An inspirational woman

Above: Prue Leith, picture by Mike Charity
Prue Leith’s beautiful five-acre Cotswold garden is a joy on many different levels. It provides her with a view from every window, with vegetables and fruit, and it has even proved an inspiration for her latest novel, The Gardener, the story of the restoration of a run-down country estate.
In many ways, the garden is a testament to her varied and fascinating life. There’s a bright, colourful part – full of reds – that reflects her South African background. There’s a lake she created with her late husband, the historian and businessman Rayne Kruger; and it’s packed full of memories of happy times with their children, Daniel, and Li-Da whom the couple adopted as a baby from Cambodia.
Gardening is another talent to add to her already impressive list: for she’s well-known as a food writer, restaurateur, caterer, cookery-school founder and businesswoman. She divides her time between London and the Cotswolds, where she lives with her new partner, the musician Sir Ernest Hall.
Where do you live and why?
In a village near Moreton-in-Marsh, in the sort of old house that every family has added to over the years. There are runnels in the floor of the cellars – which I believe are 16th century – as if animals were once kept there, so it must have been a sort of farmhouse once. The main part of the house is Georgian; we know the wing with the guest rooms is Victorian; and the sitting room dates back to the 1930s. With Cotswold stone, higgledy-piggledy additions never seem to matter.
How long have you lived in the Cotswolds?

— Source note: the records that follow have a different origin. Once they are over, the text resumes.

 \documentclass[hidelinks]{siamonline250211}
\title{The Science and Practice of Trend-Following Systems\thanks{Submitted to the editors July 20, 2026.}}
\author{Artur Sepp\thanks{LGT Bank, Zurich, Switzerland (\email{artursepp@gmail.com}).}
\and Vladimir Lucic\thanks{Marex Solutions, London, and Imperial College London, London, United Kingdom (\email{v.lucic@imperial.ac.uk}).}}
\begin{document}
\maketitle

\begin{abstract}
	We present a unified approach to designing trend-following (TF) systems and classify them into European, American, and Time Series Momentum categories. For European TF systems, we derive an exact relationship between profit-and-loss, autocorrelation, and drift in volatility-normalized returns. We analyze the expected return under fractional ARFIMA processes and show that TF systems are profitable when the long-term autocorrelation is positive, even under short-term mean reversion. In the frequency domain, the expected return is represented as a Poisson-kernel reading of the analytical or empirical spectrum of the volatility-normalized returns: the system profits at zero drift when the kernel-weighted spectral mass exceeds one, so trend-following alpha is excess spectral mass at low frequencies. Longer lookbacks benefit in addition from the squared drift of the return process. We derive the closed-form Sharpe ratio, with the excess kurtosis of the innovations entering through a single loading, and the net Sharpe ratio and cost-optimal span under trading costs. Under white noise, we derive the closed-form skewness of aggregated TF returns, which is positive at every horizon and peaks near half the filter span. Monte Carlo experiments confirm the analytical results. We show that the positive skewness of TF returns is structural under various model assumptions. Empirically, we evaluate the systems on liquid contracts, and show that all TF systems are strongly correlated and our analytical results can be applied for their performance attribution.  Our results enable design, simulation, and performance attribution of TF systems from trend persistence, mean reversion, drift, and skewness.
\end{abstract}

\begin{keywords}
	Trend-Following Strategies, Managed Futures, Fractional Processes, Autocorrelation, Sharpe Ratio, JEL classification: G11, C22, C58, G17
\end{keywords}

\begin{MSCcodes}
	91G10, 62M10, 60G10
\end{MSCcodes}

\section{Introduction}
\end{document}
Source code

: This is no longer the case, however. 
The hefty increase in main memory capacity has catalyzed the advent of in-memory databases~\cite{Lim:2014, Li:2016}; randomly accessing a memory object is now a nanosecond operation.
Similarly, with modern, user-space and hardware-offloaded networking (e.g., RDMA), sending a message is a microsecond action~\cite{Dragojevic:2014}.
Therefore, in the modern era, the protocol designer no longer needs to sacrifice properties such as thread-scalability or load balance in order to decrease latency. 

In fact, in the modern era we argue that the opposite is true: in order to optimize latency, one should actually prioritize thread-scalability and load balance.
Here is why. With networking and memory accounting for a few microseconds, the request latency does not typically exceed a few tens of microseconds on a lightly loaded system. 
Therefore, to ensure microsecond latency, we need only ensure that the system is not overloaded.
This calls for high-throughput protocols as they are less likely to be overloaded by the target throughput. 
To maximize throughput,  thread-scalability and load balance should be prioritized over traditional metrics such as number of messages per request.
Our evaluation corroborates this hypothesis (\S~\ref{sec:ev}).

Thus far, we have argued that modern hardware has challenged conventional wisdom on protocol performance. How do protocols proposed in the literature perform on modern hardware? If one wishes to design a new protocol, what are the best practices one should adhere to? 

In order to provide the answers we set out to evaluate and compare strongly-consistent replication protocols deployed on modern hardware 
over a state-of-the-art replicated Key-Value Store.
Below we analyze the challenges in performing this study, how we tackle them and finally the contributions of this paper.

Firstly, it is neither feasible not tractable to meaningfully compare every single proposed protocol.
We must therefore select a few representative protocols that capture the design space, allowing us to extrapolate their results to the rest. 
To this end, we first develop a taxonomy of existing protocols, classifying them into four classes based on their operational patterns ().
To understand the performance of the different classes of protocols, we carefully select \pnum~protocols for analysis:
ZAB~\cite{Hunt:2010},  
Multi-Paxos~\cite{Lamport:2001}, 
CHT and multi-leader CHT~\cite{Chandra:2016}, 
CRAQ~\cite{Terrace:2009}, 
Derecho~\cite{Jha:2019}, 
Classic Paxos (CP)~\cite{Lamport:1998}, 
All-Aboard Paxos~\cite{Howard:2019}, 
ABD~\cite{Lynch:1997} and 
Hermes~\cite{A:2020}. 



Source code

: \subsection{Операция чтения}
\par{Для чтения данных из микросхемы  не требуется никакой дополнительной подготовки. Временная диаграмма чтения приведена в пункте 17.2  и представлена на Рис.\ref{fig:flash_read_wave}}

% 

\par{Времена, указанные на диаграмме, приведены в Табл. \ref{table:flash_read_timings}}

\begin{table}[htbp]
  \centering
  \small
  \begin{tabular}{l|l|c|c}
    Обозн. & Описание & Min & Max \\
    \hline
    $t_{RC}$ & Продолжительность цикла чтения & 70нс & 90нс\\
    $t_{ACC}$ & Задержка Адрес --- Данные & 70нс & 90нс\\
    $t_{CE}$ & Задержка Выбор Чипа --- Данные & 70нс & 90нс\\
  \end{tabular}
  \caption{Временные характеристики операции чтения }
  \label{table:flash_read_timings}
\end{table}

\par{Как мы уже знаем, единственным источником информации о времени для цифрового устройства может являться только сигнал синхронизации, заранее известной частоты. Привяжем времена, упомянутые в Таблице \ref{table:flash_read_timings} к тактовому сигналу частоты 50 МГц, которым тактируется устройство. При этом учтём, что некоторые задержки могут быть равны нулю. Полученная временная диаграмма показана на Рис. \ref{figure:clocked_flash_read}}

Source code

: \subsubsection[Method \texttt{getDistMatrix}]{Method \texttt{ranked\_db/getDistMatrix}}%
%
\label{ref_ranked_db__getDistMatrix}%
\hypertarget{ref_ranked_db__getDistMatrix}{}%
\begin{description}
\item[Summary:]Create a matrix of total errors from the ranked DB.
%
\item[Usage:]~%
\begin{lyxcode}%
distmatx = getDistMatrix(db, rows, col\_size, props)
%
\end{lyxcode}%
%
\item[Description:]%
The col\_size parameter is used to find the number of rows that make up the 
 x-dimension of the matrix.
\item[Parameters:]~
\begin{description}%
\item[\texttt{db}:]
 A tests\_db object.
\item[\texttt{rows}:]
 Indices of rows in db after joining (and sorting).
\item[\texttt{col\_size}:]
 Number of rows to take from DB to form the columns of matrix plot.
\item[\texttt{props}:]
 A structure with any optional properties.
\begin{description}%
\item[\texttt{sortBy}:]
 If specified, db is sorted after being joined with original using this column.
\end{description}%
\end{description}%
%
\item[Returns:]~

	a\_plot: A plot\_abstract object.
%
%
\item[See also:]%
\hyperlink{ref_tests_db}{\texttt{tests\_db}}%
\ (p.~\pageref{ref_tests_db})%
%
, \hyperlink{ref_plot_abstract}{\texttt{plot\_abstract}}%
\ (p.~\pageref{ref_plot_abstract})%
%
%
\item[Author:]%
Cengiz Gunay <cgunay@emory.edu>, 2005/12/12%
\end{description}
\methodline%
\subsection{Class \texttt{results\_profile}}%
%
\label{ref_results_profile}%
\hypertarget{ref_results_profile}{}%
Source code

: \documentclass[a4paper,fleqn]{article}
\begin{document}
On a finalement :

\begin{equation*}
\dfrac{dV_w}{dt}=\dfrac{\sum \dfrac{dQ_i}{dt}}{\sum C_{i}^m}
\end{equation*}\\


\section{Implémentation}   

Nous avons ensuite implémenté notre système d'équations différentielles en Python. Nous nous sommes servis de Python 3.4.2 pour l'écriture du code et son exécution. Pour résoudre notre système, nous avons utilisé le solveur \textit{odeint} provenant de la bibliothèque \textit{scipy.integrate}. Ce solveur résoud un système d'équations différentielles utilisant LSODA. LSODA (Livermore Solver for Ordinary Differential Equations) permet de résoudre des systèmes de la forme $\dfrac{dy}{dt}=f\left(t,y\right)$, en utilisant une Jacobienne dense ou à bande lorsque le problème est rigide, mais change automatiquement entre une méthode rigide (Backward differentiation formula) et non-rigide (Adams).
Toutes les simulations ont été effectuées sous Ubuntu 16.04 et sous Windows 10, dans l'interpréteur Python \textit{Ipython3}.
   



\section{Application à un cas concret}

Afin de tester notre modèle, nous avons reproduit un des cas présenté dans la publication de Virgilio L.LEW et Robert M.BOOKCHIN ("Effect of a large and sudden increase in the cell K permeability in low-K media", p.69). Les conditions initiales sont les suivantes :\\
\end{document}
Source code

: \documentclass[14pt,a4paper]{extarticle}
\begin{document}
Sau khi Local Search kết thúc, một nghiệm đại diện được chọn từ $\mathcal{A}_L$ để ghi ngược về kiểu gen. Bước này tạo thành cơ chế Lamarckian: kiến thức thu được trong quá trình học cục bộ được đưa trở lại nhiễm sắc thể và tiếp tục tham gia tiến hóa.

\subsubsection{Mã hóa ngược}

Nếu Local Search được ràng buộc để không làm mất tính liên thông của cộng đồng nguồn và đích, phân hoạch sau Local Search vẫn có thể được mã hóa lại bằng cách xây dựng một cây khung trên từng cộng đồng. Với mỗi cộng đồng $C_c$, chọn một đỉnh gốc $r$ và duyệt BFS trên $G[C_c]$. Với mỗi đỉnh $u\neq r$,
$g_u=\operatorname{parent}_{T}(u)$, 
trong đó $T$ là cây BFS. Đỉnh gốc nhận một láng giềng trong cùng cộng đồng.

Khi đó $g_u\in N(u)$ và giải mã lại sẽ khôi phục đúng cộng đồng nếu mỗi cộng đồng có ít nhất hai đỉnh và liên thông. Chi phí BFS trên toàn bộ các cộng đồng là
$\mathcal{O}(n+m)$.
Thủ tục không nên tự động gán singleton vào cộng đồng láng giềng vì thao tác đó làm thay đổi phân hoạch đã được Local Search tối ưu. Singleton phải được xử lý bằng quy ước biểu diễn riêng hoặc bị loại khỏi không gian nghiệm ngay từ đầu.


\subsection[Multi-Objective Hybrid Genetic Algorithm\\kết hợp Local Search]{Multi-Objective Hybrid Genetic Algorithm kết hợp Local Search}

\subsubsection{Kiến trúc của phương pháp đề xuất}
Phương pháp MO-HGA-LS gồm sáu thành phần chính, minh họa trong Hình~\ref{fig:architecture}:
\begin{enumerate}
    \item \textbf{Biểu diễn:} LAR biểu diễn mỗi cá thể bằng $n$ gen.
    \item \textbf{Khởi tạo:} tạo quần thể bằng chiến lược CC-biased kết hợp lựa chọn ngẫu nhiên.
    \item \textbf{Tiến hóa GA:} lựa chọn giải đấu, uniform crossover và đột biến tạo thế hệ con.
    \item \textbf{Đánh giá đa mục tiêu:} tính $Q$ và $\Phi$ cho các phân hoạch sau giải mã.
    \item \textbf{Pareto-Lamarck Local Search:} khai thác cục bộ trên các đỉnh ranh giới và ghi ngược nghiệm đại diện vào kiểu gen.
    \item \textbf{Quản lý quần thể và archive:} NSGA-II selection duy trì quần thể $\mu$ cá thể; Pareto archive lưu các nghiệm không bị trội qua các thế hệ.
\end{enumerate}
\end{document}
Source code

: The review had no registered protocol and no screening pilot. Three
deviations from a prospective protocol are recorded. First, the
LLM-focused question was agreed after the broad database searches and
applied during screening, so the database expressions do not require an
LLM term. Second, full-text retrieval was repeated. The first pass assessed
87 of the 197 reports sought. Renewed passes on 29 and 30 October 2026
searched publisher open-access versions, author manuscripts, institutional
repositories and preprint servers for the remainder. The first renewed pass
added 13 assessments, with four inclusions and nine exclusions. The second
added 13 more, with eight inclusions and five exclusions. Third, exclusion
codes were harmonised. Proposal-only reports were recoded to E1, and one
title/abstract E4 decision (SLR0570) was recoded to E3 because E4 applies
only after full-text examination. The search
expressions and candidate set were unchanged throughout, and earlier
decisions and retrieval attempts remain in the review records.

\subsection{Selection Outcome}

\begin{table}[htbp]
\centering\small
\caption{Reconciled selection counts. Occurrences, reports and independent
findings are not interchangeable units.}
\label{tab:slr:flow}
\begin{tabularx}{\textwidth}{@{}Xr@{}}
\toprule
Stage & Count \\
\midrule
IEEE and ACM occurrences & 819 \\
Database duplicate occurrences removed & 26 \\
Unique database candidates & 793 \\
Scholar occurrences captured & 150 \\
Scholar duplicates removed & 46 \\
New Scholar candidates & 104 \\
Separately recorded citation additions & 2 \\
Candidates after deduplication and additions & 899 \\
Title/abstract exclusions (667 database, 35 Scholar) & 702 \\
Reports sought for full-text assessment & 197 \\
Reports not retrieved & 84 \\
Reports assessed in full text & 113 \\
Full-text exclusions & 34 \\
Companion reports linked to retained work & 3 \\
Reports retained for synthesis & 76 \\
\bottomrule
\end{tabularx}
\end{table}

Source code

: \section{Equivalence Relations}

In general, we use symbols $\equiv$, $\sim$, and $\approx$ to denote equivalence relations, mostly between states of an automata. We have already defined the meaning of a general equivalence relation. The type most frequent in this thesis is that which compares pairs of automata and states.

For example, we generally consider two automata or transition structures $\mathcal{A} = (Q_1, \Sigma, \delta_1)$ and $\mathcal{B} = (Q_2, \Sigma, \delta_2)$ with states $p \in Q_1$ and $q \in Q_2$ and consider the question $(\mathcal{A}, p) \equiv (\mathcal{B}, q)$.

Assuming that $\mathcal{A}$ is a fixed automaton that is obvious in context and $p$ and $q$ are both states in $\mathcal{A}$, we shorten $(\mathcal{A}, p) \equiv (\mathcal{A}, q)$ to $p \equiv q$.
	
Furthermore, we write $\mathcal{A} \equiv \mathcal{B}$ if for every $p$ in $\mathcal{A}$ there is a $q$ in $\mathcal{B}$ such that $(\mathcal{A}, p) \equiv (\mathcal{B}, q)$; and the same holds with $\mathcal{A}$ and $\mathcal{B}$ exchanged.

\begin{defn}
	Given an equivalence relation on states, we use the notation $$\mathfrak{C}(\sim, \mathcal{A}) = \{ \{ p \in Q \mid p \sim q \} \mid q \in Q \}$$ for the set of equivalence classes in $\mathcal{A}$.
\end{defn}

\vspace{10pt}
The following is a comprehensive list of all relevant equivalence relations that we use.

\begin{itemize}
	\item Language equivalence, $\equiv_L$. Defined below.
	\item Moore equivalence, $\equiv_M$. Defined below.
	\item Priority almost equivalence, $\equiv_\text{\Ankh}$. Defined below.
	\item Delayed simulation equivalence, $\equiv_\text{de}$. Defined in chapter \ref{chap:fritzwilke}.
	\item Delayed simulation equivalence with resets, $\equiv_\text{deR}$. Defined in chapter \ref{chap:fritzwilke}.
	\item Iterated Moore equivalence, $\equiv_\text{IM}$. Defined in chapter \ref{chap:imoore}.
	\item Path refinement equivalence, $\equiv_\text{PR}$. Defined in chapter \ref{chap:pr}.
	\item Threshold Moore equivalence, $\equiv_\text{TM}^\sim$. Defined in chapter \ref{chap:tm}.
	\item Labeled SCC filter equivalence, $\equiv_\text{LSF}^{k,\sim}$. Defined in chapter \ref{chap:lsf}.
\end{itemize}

Since 1976. We were living in London with two toddlers, and I noticed that every time they were in a supermarket, they’d be miserable, but when we took them into Hyde Park, they’d start running round and be happy as Larry. So I thought: let’s move to the country and it will be like Hyde Park all the time. We looked at lots of wonderful houses. What my husband wanted was not to be able to see another dwelling: he was really very reclusive – terrified of neighbours jumping over the fence and asking to borrow a cup of sugar! I wanted a fairly flat garden so the children could play.
The main reason we chose the Cotswolds was because my husband’s best friend was Sir Peter Parker who used to run the railways. He lived in Minster Lovell and we wanted to be within half an hour of him so they could play tennis every Sunday morning. It was absolutely my husband’s character: he didn’t like seeing anyone except his oldest friends and our family.
What’s your idea of a perfect weekend in the Cotswolds?
It’s a mixture. Last weekend was perfect. We had friends come down for the Friday night, and I had enough time to pick blackberries and late autumn raspberries and dig up beetroot for supper. So I did a bit of cooking, a bit of picking, a bit of gardening, and then a lot of wandering around the garden, down to the lake. Because it was lovely weather we got the boat out and had a drink in the evening, with the sun going down. We created the lake ourselves because my husband wanted water.
If money were no object, where would you live in the Cotswolds?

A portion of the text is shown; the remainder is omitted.